(Beginning of Input material)

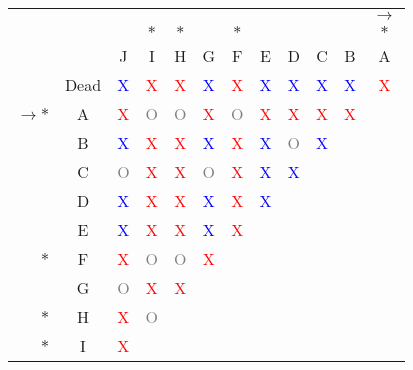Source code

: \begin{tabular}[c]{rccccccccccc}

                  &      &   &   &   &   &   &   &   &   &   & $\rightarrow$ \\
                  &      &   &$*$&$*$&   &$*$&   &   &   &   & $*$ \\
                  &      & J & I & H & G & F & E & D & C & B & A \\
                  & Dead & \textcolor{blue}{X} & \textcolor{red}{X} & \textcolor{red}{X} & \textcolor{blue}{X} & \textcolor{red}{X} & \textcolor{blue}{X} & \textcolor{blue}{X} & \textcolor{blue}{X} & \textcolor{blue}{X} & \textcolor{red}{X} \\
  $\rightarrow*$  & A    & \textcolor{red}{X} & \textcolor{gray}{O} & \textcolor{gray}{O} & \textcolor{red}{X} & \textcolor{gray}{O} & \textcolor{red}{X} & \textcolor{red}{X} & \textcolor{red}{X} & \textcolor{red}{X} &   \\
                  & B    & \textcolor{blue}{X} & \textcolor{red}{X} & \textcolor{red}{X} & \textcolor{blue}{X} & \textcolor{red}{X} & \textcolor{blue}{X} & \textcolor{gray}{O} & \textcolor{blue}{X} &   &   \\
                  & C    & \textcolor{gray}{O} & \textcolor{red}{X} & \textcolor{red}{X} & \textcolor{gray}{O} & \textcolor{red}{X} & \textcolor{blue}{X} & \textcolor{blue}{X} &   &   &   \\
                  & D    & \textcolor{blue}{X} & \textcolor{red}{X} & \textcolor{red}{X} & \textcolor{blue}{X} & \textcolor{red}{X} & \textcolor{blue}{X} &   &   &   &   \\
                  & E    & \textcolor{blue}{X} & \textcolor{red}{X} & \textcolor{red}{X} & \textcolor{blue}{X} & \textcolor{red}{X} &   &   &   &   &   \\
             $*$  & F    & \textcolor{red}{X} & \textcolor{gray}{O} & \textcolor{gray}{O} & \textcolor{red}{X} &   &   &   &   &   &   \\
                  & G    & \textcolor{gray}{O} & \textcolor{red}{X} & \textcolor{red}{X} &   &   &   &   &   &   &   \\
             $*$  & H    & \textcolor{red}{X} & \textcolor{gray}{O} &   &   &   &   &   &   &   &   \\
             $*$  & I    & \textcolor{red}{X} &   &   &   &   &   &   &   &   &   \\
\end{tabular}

(End of Input material)
(Beginning of Input material)

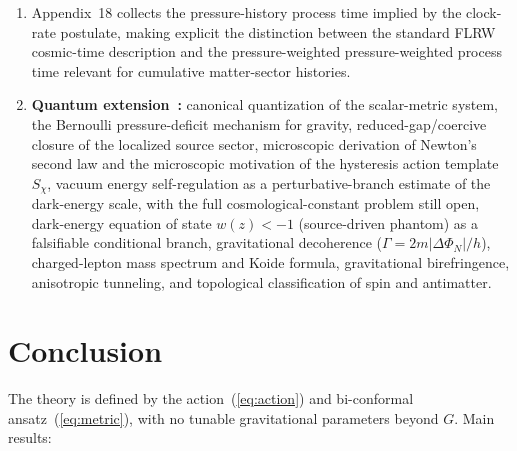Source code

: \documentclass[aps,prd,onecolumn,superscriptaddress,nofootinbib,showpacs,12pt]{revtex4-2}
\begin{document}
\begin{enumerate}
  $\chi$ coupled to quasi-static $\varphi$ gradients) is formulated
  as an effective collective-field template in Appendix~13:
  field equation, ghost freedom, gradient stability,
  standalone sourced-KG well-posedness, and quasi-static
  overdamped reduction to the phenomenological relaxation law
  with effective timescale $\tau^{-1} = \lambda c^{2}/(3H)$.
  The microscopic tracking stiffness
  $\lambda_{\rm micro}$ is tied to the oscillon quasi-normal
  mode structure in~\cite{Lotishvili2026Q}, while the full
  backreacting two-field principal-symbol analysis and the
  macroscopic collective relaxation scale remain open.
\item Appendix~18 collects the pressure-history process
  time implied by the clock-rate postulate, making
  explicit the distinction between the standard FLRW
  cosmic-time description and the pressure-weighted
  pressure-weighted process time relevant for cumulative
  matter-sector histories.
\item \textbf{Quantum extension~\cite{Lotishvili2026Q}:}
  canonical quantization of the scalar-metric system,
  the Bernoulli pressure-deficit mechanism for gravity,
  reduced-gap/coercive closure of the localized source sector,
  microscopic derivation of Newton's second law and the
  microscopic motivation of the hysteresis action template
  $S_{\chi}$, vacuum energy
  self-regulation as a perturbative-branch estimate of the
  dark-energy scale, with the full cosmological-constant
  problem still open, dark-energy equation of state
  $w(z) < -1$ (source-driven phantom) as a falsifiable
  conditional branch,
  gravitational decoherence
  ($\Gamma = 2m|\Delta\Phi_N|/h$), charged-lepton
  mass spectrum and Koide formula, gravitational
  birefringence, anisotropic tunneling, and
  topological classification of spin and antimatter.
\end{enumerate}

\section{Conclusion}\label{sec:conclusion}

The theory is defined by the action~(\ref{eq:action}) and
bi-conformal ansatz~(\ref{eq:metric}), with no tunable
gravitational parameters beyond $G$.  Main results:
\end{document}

(End of Input material)

> The problem: Could you return all lines from the records that include the word "energy"?

> Solved exercise:
  $S_{\chi}$, vacuum energy
  dark-energy scale, with the full cosmological-constant
  problem still open, dark-energy equation of state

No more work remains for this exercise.